**TRY IT:** Write out the listing below in its entirety, minus the pictures, without changing a word.

**DATA PROVIDED:**
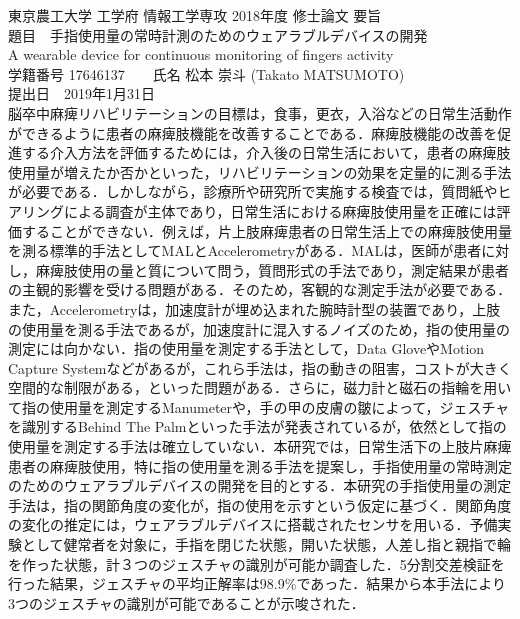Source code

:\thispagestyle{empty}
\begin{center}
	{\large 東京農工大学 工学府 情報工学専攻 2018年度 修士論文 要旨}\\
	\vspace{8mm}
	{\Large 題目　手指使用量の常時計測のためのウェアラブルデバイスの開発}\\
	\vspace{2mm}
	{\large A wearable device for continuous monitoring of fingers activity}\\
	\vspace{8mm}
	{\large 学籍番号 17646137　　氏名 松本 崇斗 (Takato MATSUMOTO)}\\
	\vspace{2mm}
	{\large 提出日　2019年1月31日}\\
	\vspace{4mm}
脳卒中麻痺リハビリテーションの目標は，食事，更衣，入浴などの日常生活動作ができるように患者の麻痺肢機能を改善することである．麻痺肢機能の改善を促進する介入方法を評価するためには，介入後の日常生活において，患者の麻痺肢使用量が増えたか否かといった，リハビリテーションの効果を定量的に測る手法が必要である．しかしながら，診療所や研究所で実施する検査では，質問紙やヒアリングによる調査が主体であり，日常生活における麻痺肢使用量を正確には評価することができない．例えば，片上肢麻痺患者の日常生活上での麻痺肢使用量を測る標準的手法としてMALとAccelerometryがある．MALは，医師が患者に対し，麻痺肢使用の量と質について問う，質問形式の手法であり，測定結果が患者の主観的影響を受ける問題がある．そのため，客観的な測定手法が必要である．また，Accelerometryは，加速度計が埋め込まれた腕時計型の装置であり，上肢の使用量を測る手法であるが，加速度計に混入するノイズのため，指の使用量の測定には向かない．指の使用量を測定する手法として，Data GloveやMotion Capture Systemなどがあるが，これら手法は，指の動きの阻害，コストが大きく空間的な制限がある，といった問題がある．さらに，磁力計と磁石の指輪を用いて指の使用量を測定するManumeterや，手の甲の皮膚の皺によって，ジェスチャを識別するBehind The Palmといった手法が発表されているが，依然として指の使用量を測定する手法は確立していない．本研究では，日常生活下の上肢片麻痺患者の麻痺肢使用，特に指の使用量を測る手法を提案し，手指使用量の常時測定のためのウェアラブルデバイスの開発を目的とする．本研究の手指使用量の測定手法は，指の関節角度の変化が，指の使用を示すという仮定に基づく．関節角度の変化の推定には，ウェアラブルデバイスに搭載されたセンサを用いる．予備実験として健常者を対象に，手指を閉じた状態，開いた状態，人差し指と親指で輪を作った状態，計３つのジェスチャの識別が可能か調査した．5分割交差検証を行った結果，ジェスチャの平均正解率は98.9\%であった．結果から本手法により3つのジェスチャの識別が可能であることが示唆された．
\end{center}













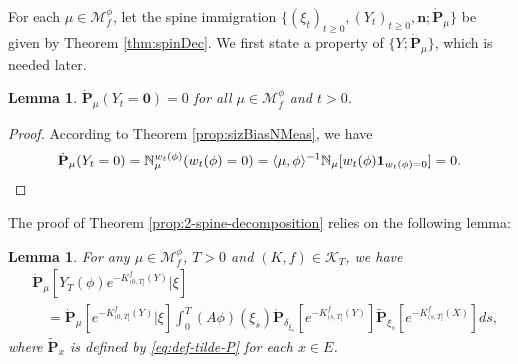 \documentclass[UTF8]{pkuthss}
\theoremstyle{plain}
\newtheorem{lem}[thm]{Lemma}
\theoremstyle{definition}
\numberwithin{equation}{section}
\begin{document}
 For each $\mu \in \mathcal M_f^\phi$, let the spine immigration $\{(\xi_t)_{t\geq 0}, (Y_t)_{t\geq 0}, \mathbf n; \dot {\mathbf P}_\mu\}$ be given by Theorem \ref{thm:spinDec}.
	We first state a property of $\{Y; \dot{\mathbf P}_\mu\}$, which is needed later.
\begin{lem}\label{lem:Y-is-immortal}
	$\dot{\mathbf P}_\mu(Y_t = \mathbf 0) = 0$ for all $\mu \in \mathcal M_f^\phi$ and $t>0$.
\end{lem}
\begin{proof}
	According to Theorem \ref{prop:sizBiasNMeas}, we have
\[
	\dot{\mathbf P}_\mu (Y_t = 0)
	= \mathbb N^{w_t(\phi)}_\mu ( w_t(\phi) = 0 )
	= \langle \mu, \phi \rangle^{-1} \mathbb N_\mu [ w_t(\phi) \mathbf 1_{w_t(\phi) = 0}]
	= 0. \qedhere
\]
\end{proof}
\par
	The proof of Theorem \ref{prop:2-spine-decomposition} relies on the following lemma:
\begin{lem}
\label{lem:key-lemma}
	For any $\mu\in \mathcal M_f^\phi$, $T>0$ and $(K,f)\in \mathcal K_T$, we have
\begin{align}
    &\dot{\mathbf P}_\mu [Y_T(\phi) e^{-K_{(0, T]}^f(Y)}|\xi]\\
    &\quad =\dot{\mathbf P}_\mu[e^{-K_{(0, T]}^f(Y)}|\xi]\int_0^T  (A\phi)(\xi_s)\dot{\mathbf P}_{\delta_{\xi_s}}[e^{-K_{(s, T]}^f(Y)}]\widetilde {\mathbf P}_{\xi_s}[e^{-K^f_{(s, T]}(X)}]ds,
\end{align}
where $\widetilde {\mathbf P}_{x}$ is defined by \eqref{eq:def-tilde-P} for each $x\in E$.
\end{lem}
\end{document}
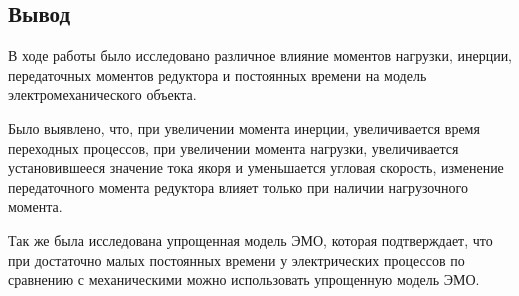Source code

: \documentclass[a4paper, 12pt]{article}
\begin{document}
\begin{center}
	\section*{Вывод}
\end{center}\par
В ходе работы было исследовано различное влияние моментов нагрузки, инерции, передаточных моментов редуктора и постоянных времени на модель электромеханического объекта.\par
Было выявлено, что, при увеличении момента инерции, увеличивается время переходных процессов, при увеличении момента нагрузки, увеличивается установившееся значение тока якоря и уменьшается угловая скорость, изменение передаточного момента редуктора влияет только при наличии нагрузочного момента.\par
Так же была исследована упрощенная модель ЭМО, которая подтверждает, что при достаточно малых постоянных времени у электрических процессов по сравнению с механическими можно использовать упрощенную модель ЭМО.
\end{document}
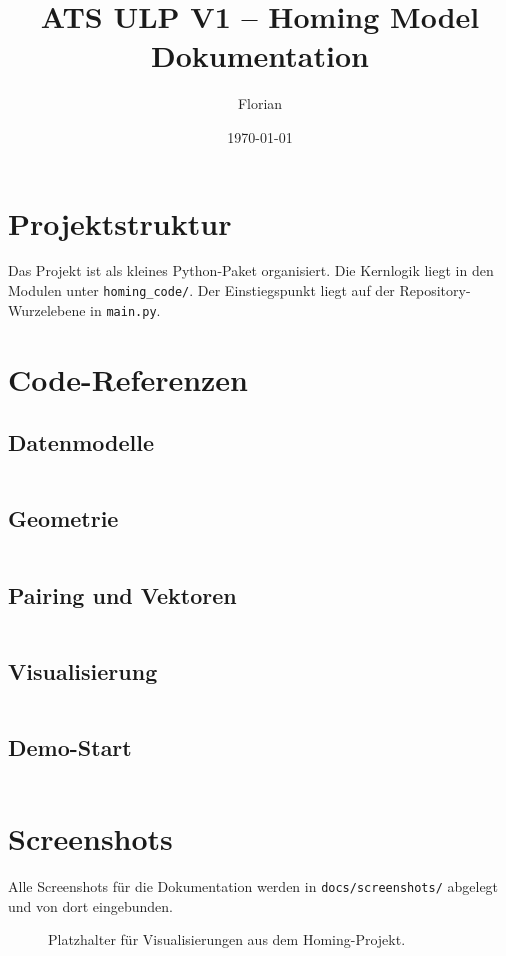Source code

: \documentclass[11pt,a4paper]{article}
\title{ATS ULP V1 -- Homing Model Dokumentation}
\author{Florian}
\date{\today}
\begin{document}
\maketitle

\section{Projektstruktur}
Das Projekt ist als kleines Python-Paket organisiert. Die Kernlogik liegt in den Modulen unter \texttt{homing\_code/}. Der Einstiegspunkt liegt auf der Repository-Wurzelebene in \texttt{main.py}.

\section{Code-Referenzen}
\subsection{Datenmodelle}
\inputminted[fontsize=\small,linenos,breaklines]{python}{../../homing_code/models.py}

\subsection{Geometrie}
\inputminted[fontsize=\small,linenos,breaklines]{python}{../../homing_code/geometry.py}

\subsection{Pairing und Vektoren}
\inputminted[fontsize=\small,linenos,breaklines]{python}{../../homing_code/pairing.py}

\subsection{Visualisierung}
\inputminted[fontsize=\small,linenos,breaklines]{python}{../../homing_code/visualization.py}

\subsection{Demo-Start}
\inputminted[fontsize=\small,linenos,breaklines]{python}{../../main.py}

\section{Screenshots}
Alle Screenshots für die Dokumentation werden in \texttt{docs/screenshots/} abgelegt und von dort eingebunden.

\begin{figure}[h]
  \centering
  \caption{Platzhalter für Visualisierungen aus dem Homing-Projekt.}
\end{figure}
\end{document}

**SOLUTION:**
Source code

:\thispagestyle{empty}
\begin{center}
	{\large 東京農工大学 工学府 情報工学専攻 2018年度 修士論文 要旨}\\
	\vspace{8mm}
	{\Large 題目　手指使用量の常時計測のためのウェアラブルデバイスの開発}\\
	\vspace{2mm}
	{\large A wearable device for continuous monitoring of fingers activity}\\
	\vspace{8mm}
	{\large 学籍番号 17646137　　氏名 松本 崇斗 (Takato MATSUMOTO)}\\
	\vspace{2mm}
	{\large 提出日　2019年1月31日}\\
	\vspace{4mm}
脳卒中麻痺リハビリテーションの目標は，食事，更衣，入浴などの日常生活動作ができるように患者の麻痺肢機能を改善することである．麻痺肢機能の改善を促進する介入方法を評価するためには，介入後の日常生活において，患者の麻痺肢使用量が増えたか否かといった，リハビリテーションの効果を定量的に測る手法が必要である．しかしながら，診療所や研究所で実施する検査では，質問紙やヒアリングによる調査が主体であり，日常生活における麻痺肢使用量を正確には評価することができない．例えば，片上肢麻痺患者の日常生活上での麻痺肢使用量を測る標準的手法としてMALとAccelerometryがある．MALは，医師が患者に対し，麻痺肢使用の量と質について問う，質問形式の手法であり，測定結果が患者の主観的影響を受ける問題がある．そのため，客観的な測定手法が必要である．また，Accelerometryは，加速度計が埋め込まれた腕時計型の装置であり，上肢の使用量を測る手法であるが，加速度計に混入するノイズのため，指の使用量の測定には向かない．指の使用量を測定する手法として，Data GloveやMotion Capture Systemなどがあるが，これら手法は，指の動きの阻害，コストが大きく空間的な制限がある，といった問題がある．さらに，磁力計と磁石の指輪を用いて指の使用量を測定するManumeterや，手の甲の皮膚の皺によって，ジェスチャを識別するBehind The Palmといった手法が発表されているが，依然として指の使用量を測定する手法は確立していない．本研究では，日常生活下の上肢片麻痺患者の麻痺肢使用，特に指の使用量を測る手法を提案し，手指使用量の常時測定のためのウェアラブルデバイスの開発を目的とする．本研究の手指使用量の測定手法は，指の関節角度の変化が，指の使用を示すという仮定に基づく．関節角度の変化の推定には，ウェアラブルデバイスに搭載されたセンサを用いる．予備実験として健常者を対象に，手指を閉じた状態，開いた状態，人差し指と親指で輪を作った状態，計３つのジェスチャの識別が可能か調査した．5分割交差検証を行った結果，ジェスチャの平均正解率は98.9\%であった．結果から本手法により3つのジェスチャの識別が可能であることが示唆された．
\end{center}













 \documentclass[UTF8]{pkuthss}
\theoremstyle{plain}
\newtheorem{lem}[thm]{Lemma}
\theoremstyle{definition}
\numberwithin{equation}{section}
\begin{document}
 For each $\mu \in \mathcal M_f^\phi$, let the spine immigration $\{(\xi_t)_{t\geq 0}, (Y_t)_{t\geq 0}, \mathbf n; \dot {\mathbf P}_\mu\}$ be given by Theorem \ref{thm:spinDec}.
	We first state a property of $\{Y; \dot{\mathbf P}_\mu\}$, which is needed later.
\begin{lem}\label{lem:Y-is-immortal}
	$\dot{\mathbf P}_\mu(Y_t = \mathbf 0) = 0$ for all $\mu \in \mathcal M_f^\phi$ and $t>0$.
\end{lem}
\begin{proof}
	According to Theorem \ref{prop:sizBiasNMeas}, we have
\[
	\dot{\mathbf P}_\mu (Y_t = 0)
	= \mathbb N^{w_t(\phi)}_\mu ( w_t(\phi) = 0 )
	= \langle \mu, \phi \rangle^{-1} \mathbb N_\mu [ w_t(\phi) \mathbf 1_{w_t(\phi) = 0}]
	= 0. \qedhere
\]
\end{proof}
\par
	The proof of Theorem \ref{prop:2-spine-decomposition} relies on the following lemma:
\begin{lem}
\label{lem:key-lemma}
	For any $\mu\in \mathcal M_f^\phi$, $T>0$ and $(K,f)\in \mathcal K_T$, we have
\begin{align}
    &\dot{\mathbf P}_\mu [Y_T(\phi) e^{-K_{(0, T]}^f(Y)}|\xi]\\
    &\quad =\dot{\mathbf P}_\mu[e^{-K_{(0, T]}^f(Y)}|\xi]\int_0^T  (A\phi)(\xi_s)\dot{\mathbf P}_{\delta_{\xi_s}}[e^{-K_{(s, T]}^f(Y)}]\widetilde {\mathbf P}_{\xi_s}[e^{-K^f_{(s, T]}(X)}]ds,
\end{align}
where $\widetilde {\mathbf P}_{x}$ is defined by \eqref{eq:def-tilde-P} for each $x\in E$.
\end{lem}
\end{document}
Source code

: \documentclass[a4paper, 12pt]{article}
\begin{document}
\begin{center}
	\section*{Вывод}
\end{center}\par
В ходе работы было исследовано различное влияние моментов нагрузки, инерции, передаточных моментов редуктора и постоянных времени на модель электромеханического объекта.\par
Было выявлено, что, при увеличении момента инерции, увеличивается время переходных процессов, при увеличении момента нагрузки, увеличивается установившееся значение тока якоря и уменьшается угловая скорость, изменение передаточного момента редуктора влияет только при наличии нагрузочного момента.\par
Так же была исследована упрощенная модель ЭМО, которая подтверждает, что при достаточно малых постоянных времени у электрических процессов по сравнению с механическими можно использовать упрощенную модель ЭМО.
\end{document}
Source code

: \documentclass[11pt,a4paper]{article}
\title{ATS ULP V1 -- Homing Model Dokumentation}
\author{Florian}
\date{\today}
\begin{document}
\maketitle

\section{Projektstruktur}
Das Projekt ist als kleines Python-Paket organisiert. Die Kernlogik liegt in den Modulen unter \texttt{homing\_code/}. Der Einstiegspunkt liegt auf der Repository-Wurzelebene in \texttt{main.py}.

\section{Code-Referenzen}
\subsection{Datenmodelle}
\inputminted[fontsize=\small,linenos,breaklines]{python}{../../homing_code/models.py}

\subsection{Geometrie}
\inputminted[fontsize=\small,linenos,breaklines]{python}{../../homing_code/geometry.py}

\subsection{Pairing und Vektoren}
\inputminted[fontsize=\small,linenos,breaklines]{python}{../../homing_code/pairing.py}

\subsection{Visualisierung}
\inputminted[fontsize=\small,linenos,breaklines]{python}{../../homing_code/visualization.py}

\subsection{Demo-Start}
\inputminted[fontsize=\small,linenos,breaklines]{python}{../../main.py}

\section{Screenshots}
Alle Screenshots für die Dokumentation werden in \texttt{docs/screenshots/} abgelegt und von dort eingebunden.

\begin{figure}[h]
  \centering
  \caption{Platzhalter für Visualisierungen aus dem Homing-Projekt.}
\end{figure}
\end{document}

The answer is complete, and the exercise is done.